It doesn't tolerate a burr remnant either. Sometimes you get the "phantom" burr. Check as you do when sharpening after the first prep meal. You might find out that there some part of a burr that is still clinging there. 

I don't even test on pt much anymore out of the stones. As someone said, setting too high expectations could be a culprit. Cut some paper to make sure I didn't fail anything, move onto food asap, won't know before I've cut some produces. Moreover I don't care using a lot of bamboo boards with all my knives, and don't expect the very absolutely keen edge to keep going long. I've been satisfied with my work when I can do a lot of easy preps on what cutability is left once fresh keenness is gone.


----------



## HSC /// Knives (Oct 2, 2020)

Try a z wear steel blade.


----------



## Matt Jacobs (Oct 2, 2020)

I agree with many of the above answers (not that my opinions really matter vs many of the experts here) I would lead towards a wire edge if you are losing the sharpness that fast. I also might question going any higher than 4-5k on a stone. If I do my 800 grit stone and strop I cut paper cleanly but struggle through paper towel. I have a really nice toothy edge that loves tomatoes and will last a long time just by stropping after use. If I go 800-5k then strop I get a screaming sharp edge. Cleanly through paper towel, shaving the hair off my tattoos etc. I find that after a couple of uses and stroping though that I lose any toothiness and can struggle a bit through tomatoes or peppers. I dont use the same progression through each of my knives either. I like taking white steel to my 5k. AS steel I think I like better stopping at 800 and stropping. I would say its ok to treat each knife differently and think about what you are cutting. Do you need more toothiness or a shaving sharp edge etc. Again make sure the burr is gone..


----------



## ref (Oct 3, 2020)

I had a problem with edge retention for a few months.

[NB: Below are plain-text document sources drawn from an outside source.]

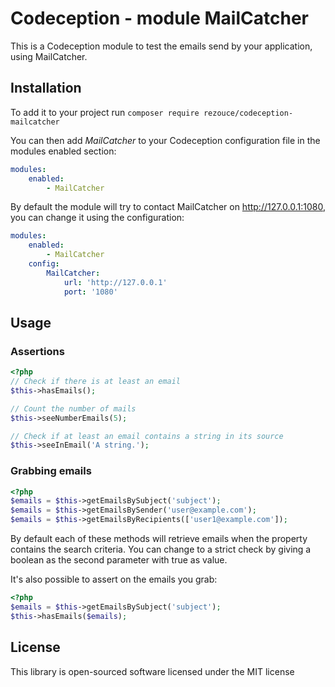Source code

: # Codeception - module MailCatcher
This is a Codeception module to test the emails send by your application, using MailCatcher.

## Installation
To add it to your project run `composer require rezouce/codeception-mailcatcher`

You can then add *MailCatcher* to your Codeception configuration file in the modules enabled section:
```yaml
modules:
    enabled:
        - MailCatcher
```

By default the module will try to contact MailCatcher on http://127.0.0.1:1080, you can change it using the configuration:
```yaml
modules:
    enabled:
        - MailCatcher
    config:
        MailCatcher:
            url: 'http://127.0.0.1'
            port: '1080'
```

## Usage

### Assertions
```php
<?php
// Check if there is at least an email
$this->hasEmails();

// Count the number of mails
$this->seeNumberEmails(5);

// Check if at least an email contains a string in its source
$this->seeInEmail('A string.');
```

### Grabbing emails
```php
<?php
$emails = $this->getEmailsBySubject('subject');
$emails = $this->getEmailsBySender('user@example.com');
$emails = $this->getEmailsByRecipients(['user1@example.com']);
```
By default each of these methods will retrieve emails when the property contains the search criteria. 
You can change to a strict check by giving a boolean as the second parameter with true as value.

It's also possible to assert on the emails you grab:
```php
<?php
$emails = $this->getEmailsBySubject('subject');
$this->hasEmails($emails);
```

## License
This library is open-sourced software licensed under the MIT license
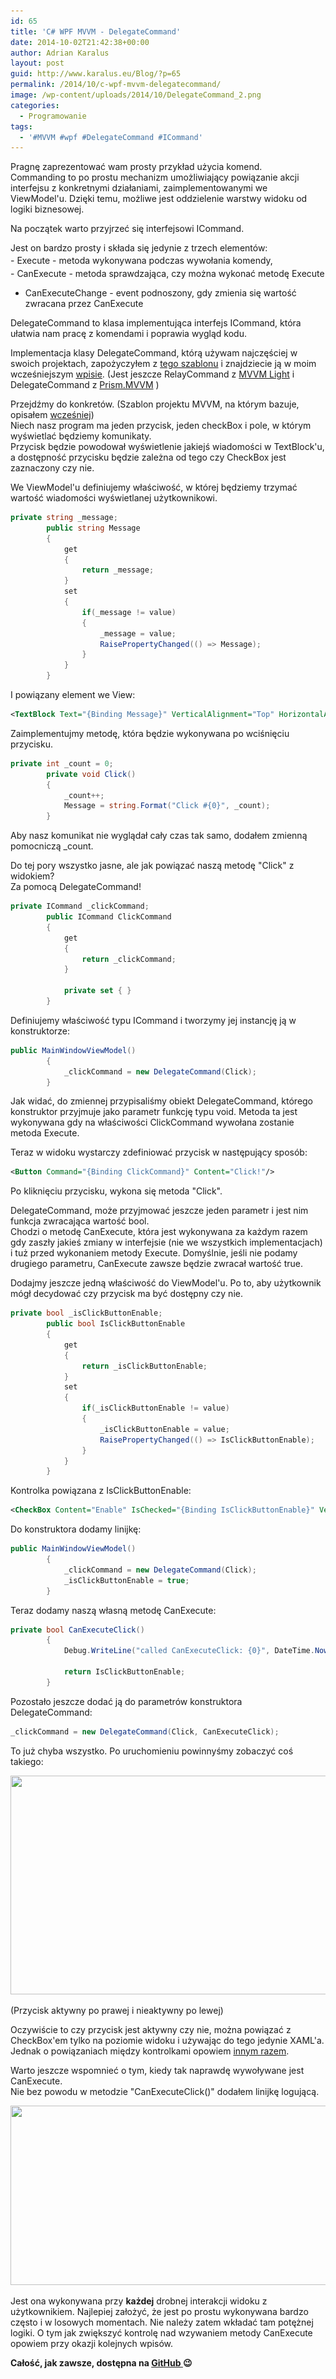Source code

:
 ```yaml
---
id: 65
title: 'C# WPF MVVM - DelegateCommand'
date: 2014-10-02T21:42:38+00:00
author: Adrian Karalus
layout: post
guid: http://www.karalus.eu/Blog/?p=65
permalink: /2014/10/c-wpf-mvvm-delegatecommand/
image: /wp-content/uploads/2014/10/DelegateCommand_2.png
categories:
  - Programowanie
tags:
  - '#MVVM #wpf #DelegateCommand #ICommand'
---
```

Pragnę zaprezentować wam prosty przykład użycia komend.  
Commanding to po prostu mechanizm umożliwiający powiązanie akcji interfejsu z konkretnymi działaniami, zaimplementowanymi we ViewModel'u. Dzięki temu, możliwe jest oddzielenie warstwy widoku od logiki biznesowej.

Na początek warto przyjrzeć się interfejsowi ICommand.<!--more-->

Jest on bardzo prosty i składa się jedynie z trzech elementów:  
<span style="line-height: 1.7em;">- Execute - metoda wykonywana podczas wywołania komendy,<br /> </span>- CanExecute - metoda sprawdzająca, czy można wykonać metodę Execute  
- CanExecuteChange - event podnoszony, gdy zmienia się wartość zwracana przez CanExecute

DelegateCommand to klasa implementująca interfejs ICommand, która ułatwia nam pracę z komendami i poprawia wygląd kodu.

Implementacja klasy DelegateCommand, którą używam najczęściej w swoich projektach, zapożyczyłem z <a href="http://visualstudiogallery.msdn.microsoft.com/970005b8-ee15-4295-9960-375e6ea1276c" target="_blank">tego szablonu</a> i znajdziecie ją w moim wcześniejszym <a href="/2014/08/c-wpf-mvvm-nowy-projekt-project-template/" target="_blank">wpisie</a>. (Jest jeszcze RelayCommand z <a href="https://mvvmlight.codeplex.com/" target="_blank">MVVM Light</a> i DelegateCommand z <a href="http://www.nuget.org/packages/Prism.Mvvm" target="_blank">Prism.MVVM</a> )

Przejdźmy do konkretów. (Szablon projektu MVVM, na którym bazuje, opisałem <a href="/2014/08/c-wpf-mvvm-nowy-projekt-project-template/" target="_blank">wcześniej</a>)  
Niech nasz program ma jeden przycisk, jeden checkBox i pole, w którym wyświetlać będziemy komunikaty.  
Przycisk będzie powodował wyświetlenie jakiejś wiadomości w TextBlock'u, a dostępność przycisku będzie zależna od tego czy CheckBox jest zaznaczony czy nie.

We ViewModel'u definiujemy właściwość, w której będziemy trzymać wartość wiadomości wyświetlanej użytkownikowi.

```csharp
private string _message;
        public string Message
        {
            get
            {
                return _message;
            }
            set
            {
                if(_message != value)
                {
                    _message = value;
                    RaisePropertyChanged(() => Message);
                }
            }
        }
```

I powiązany element we View:

```xml
<TextBlock Text="{Binding Message}" VerticalAlignment="Top" HorizontalAlignment="Center"/>
```

Zaimplementujmy metodę, która będzie wykonywana po wciśnięciu przycisku.

```csharp
private int _count = 0;
        private void Click()
        {
            _count++;
            Message = string.Format("Click #{0}", _count);
        }
```

Aby nasz komunikat nie wyglądał cały czas tak samo, dodałem zmienną pomocniczą _count.

Do tej pory wszystko jasne, ale jak powiązać naszą metodę "Click" z widokiem?  
Za pomocą DelegateCommand!

```csharp
private ICommand _clickCommand;
        public ICommand ClickCommand
        {
            get
            {
                return _clickCommand;
            }

            private set { }
        }
```

Definiujemy właściwość typu ICommand i tworzymy jej instancję ją w konstruktorze:

```csharp
public MainWindowViewModel()
        {
            _clickCommand = new DelegateCommand(Click);
        }
```

Jak widać, do zmiennej przypisaliśmy obiekt DelegateCommand, którego konstruktor przyjmuje jako parametr funkcję typu void. Metoda ta jest wykonywana gdy na właściwości ClickCommand wywołana zostanie metoda Execute.

Teraz w widoku wystarczy zdefiniować przycisk w następujący sposób:

```xml
<Button Command="{Binding ClickCommand}" Content="Click!"/>
```

Po kliknięciu przycisku, wykona się metoda "Click".

DelegateCommand, może przyjmować jeszcze jeden parametr i jest nim funkcja zwracająca wartość bool.  
Chodzi o metodę CanExecute, która jest wykonywana za każdym razem gdy zaszły jakieś zmiany w interfejsie (nie we wszystkich implementacjach) i tuż przed wykonaniem metody Execute. Domyślnie, jeśli nie podamy drugiego parametru, CanExecute zawsze będzie zwracał wartość true.

Dodajmy jeszcze jedną właściwość do ViewModel'u. Po to, aby użytkownik mógł decydować czy przycisk ma być dostępny czy nie.

```csharp
private bool _isClickButtonEnable;
        public bool IsClickButtonEnable
        {
            get
            {
                return _isClickButtonEnable;
            }
            set
            {
                if(_isClickButtonEnable != value)
                {
                    _isClickButtonEnable = value;
                    RaisePropertyChanged(() => IsClickButtonEnable);
                }
            }
        }
```

Kontrolka powiązana z IsClickButtonEnable:

```xml
<CheckBox Content="Enable" IsChecked="{Binding IsClickButtonEnable}" VerticalAlignment="Top" HorizontalAlignment="Left"/>
```

Do konstruktora dodamy linijkę:

```csharp
public MainWindowViewModel()
        {
            _clickCommand = new DelegateCommand(Click);
            _isClickButtonEnable = true;
        }
```

Teraz dodamy naszą własną metodę CanExecute:

```csharp
private bool CanExecuteClick()
        {
            Debug.WriteLine("called CanExecuteClick: {0}", DateTime.Now);

            return IsClickButtonEnable;
        }
```

Pozostało jeszcze dodać ją do parametrów konstruktora DelegateCommand:

```csharp
_clickCommand = new DelegateCommand(Click, CanExecuteClick);
```

To już chyba wszystko. Po uruchomieniu powinnyśmy zobaczyć coś takiego:

[<img class="alignnone wp-image-67 size-full" src="/wp-content/uploads/2014/10/DelegateCommand_1.png?resize=1056%2C350" alt="" width="1056" height="350" srcset="/wp-content/uploads/2014/10/DelegateCommand_1.png?w=1056 1056w, /wp-content/uploads/2014/10/DelegateCommand_1.png?resize=300%2C99 300w, /wp-content/uploads/2014/10/DelegateCommand_1.png?resize=1024%2C339 1024w" sizes="(max-width: 1000px) 100vw, 1000px" data-recalc-dims="1" />](/wp-content/uploads/2014/10/DelegateCommand_1.png)

(Przycisk aktywny po prawej i nieaktywny po lewej)

Oczywiście to czy przycisk jest aktywny czy nie, można powiązać z CheckBox'em tylko na poziomie widoku i używając do tego jedynie XAML'a.  
Jednak o powiązaniach między kontrolkami opowiem <a href="/2014/10/c-wpf-mvvm-binding-to-element/" target="_blank">innym razem</a>.

Warto jeszcze wspomnieć o tym, kiedy tak naprawdę wywoływane jest CanExecute.  
Nie bez powodu w metodzie "CanExecuteClick()" dodałem linijkę logującą.

[<img class="aligncenter wp-image-72 size-full" src="/wp-content/uploads/2014/10/DelegateCommand_2.png?resize=556%2C287" alt="" width="556" height="287" srcset="/wp-content/uploads/2014/10/DelegateCommand_2.png?w=556 556w, /wp-content/uploads/2014/10/DelegateCommand_2.png?resize=300%2C154 300w" sizes="(max-width: 556px) 100vw, 556px" data-recalc-dims="1" />](/wp-content/uploads/2014/10/DelegateCommand_2.png)

 

Jest ona wykonywana przy **każdej** drobnej interakcji widoku z użytkownikiem. Najlepiej założyć, że jest po prostu wykonywana bardzo często i w losowych momentach. Nie należy zatem wkładać tam potężnej logiki. O tym jak zwiększyć kontrolę nad wzywaniem metody CanExecute opowiem przy okazji kolejnych wpisów.

 

**Całość, jak zawsze, dostępna na <a href="https://github.com/AdrianRamzes/DelegateCommandExample" target="_blank">GitHub </a>😉**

It turned out the green scourer I was using to clean my knives had aluminum oxide in (and I assume then all green scourers do). I was essentially cleaning my knife with metal. So if you're having problems with edge retention make sure you're cleaning/drying/storing your knives properly (soft sponge with hot water -> dry with a good towel -> store)


----------



## dglevy (Oct 3, 2020)

Someone in one of these forums pointed out that the main reason knives get dull is the cutting board. I took that to heart and have been (1) using cutting boards with soft wood (e.g. pine, redwood, red cedar), and (2) trying not to slam into the cutting board. My knives (mostly Tojiros and one Randy Haas 240 gyuto) are not hair popping sharp but plenty sharp, and I don't do a lot of chopping, but they have stayed pretty much the same for years, now--no need to re-sharpen...


----------



## captaincaed (Oct 4, 2020)

ref said:


> I had a problem with edge retention for a few months.
> 
> It turned out the green scourer I was using to clean my knives had aluminum oxide in (and I assume then all green scourers do). I was essentially cleaning my knife with metal. So if you're having problems with edge retention make sure you're cleaning/drying/storing your knives properly (soft sponge with hot water -> dry with a good towel -> store)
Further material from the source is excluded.